With oceans covering approximately 71 per cent of the earth’s surface, it is extraordinary that we know about only a small fraction of this. For example, although nearly 240,000 species are known about (although some of them have only been named) in our seas and oceans, expert estimates exist of up to two million in total.

The world’s oceans are the principal component of the hydrosphere and are thus an important component in climate and weather patterns and the control of CO2 in the atmosphere. Doing science in a marine context has thus never been more important, although this science must be transferred meaningfully into policy.

Perceptions garnered from the media play their part. As reported recently, a significant reason for some denying global warming, at least in the US, is a profound distrust of climate scientists, fuelled by the right-wing media.

But the authors concluded that scientists who are proactively en­gaging the public “may lead some members of the public to view scientists as increasingly politicised”. A case of ‘damned if you do, damned if you don’t’. Such political polarisation is contributing to national climate change policy paralysis in the US. But what do scientists themselves believe?

A survey of scientific papers showed that not a single scientist rejected the consensus position that global warming is caused by humans. The Skeptical science website, where these surveys are reported, talks of how scientific consensus is not a political one: “There is no vote. Scientists just give up arguing because the sheer weight of consistent evidence is too compelling, the tide too strong to swim against any longer.”

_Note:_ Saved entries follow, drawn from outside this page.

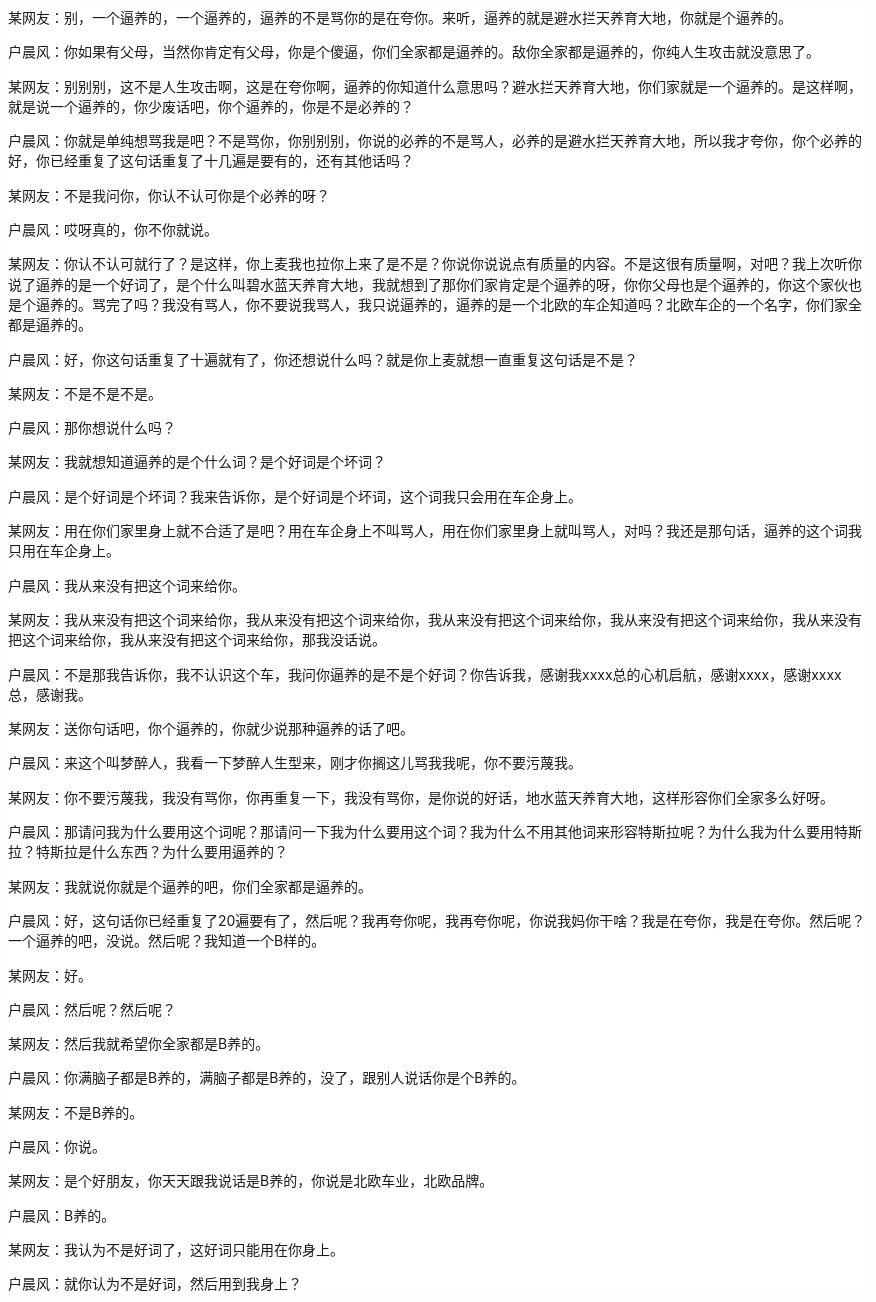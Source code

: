 某网友：别，一个逼养的，一个逼养的，逼养的不是骂你的是在夸你。来听，逼养的就是避水拦天养育大地，你就是个逼养的。

户晨风：你如果有父母，当然你肯定有父母，你是个傻逼，你们全家都是逼养的。敌你全家都是逼养的，你纯人生攻击就没意思了。

某网友：别别别，这不是人生攻击啊，这是在夸你啊，逼养的你知道什么意思吗？避水拦天养育大地，你们家就是一个逼养的。是这样啊，就是说一个逼养的，你少废话吧，你个逼养的，你是不是必养的？

户晨风：你就是单纯想骂我是吧？不是骂你，你别别别，你说的必养的不是骂人，必养的是避水拦天养育大地，所以我才夸你，你个必养的好，你已经重复了这句话重复了十几遍是要有的，还有其他话吗？

某网友：不是我问你，你认不认可你是个必养的呀？

户晨风：哎呀真的，你不你就说。

某网友：你认不认可就行了？是这样，你上麦我也拉你上来了是不是？你说你说说点有质量的内容。不是这很有质量啊，对吧？我上次听你说了逼养的是一个好词了，是个什么叫碧水蓝天养育大地，我就想到了那你们家肯定是个逼养的呀，你你父母也是个逼养的，你这个家伙也是个逼养的。骂完了吗？我没有骂人，你不要说我骂人，我只说逼养的，逼养的是一个北欧的车企知道吗？北欧车企的一个名字，你们家全都是逼养的。

户晨风：好，你这句话重复了十遍就有了，你还想说什么吗？就是你上麦就想一直重复这句话是不是？

某网友：不是不是不是。

户晨风：那你想说什么吗？

某网友：我就想知道逼养的是个什么词？是个好词是个坏词？

户晨风：是个好词是个坏词？我来告诉你，是个好词是个坏词，这个词我只会用在车企身上。

某网友：用在你们家里身上就不合适了是吧？用在车企身上不叫骂人，用在你们家里身上就叫骂人，对吗？我还是那句话，逼养的这个词我只用在车企身上。

户晨风：我从来没有把这个词来给你。

某网友：我从来没有把这个词来给你，我从来没有把这个词来给你，我从来没有把这个词来给你，我从来没有把这个词来给你，我从来没有把这个词来给你，我从来没有把这个词来给你，那我没话说。

户晨风：不是那我告诉你，我不认识这个车，我问你逼养的是不是个好词？你告诉我，感谢我xxxx总的心机启航，感谢xxxx，感谢xxxx总，感谢我。

某网友：送你句话吧，你个逼养的，你就少说那种逼养的话了吧。

户晨风：来这个叫梦醉人，我看一下梦醉人生型来，刚才你搁这儿骂我我呢，你不要污蔑我。

某网友：你不要污蔑我，我没有骂你，你再重复一下，我没有骂你，是你说的好话，地水蓝天养育大地，这样形容你们全家多么好呀。

户晨风：那请问我为什么要用这个词呢？那请问一下我为什么要用这个词？我为什么不用其他词来形容特斯拉呢？为什么我为什么要用特斯拉？特斯拉是什么东西？为什么要用逼养的？

某网友：我就说你就是个逼养的吧，你们全家都是逼养的。

户晨风：好，这句话你已经重复了20遍要有了，然后呢？我再夸你呢，我再夸你呢，你说我妈你干啥？我是在夸你，我是在夸你。然后呢？一个逼养的吧，没说。然后呢？我知道一个B样的。

某网友：好。

户晨风：然后呢？然后呢？

某网友：然后我就希望你全家都是B养的。

户晨风：你满脑子都是B养的，满脑子都是B养的，没了，跟别人说话你是个B养的。

某网友：不是B养的。

户晨风：你说。

某网友：是个好朋友，你天天跟我说话是B养的，你说是北欧车业，北欧品牌。

户晨风：B养的。

某网友：我认为不是好词了，这好词只能用在你身上。

户晨风：就你认为不是好词，然后用到我身上？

2012 was among the 10 warmest years on record, according to the peer-reviewed State of the Climate in 2012, published at the beginning of August by the American Meteorological Society (AMS). With scientists from the US’s National Oceanic and Atmospheric Administration (NOAA) as its lead editors, the report provided details on global climate changes, including the fact that 2012 also saw the highest-ever-recorded global sea level rises.

September then saw the release of the fifth scientific report of the UN’s Intergovernmental Panel on Climate Change (IPCC), which highlighted the importance of the marine environment to the well-being of inhabitants of the earth.

In October, the International Programme on the State of the Ocean (IPSO)/IUCN review of science on anthropogenic stressors on the ocean goes “beyond the conclusion reached [by the IPCC] that the ocean is absorbing much of the warming and unprecedented levels of carbon dioxide and warn(s) that the cumulative impact of this with other ocean stressors is far graver than previous estimates”. The findings are published in the journal Marine Pollution Bulletin.

Prof. Alex Rogers of Somerville College, Oxford, and scientific director of IPSO, said: “The health of the ocean is spiralling downwards far more rapidly than we had thought.

“We are seeing greater change, happening faster, and the effects are more imminent than previously anticipated. The situation should be of the gravest concern to everyone since everyone will be affected by changes in the ability of the ocean to support life on earth.”

Bob Carling is editor of Marine Scientist.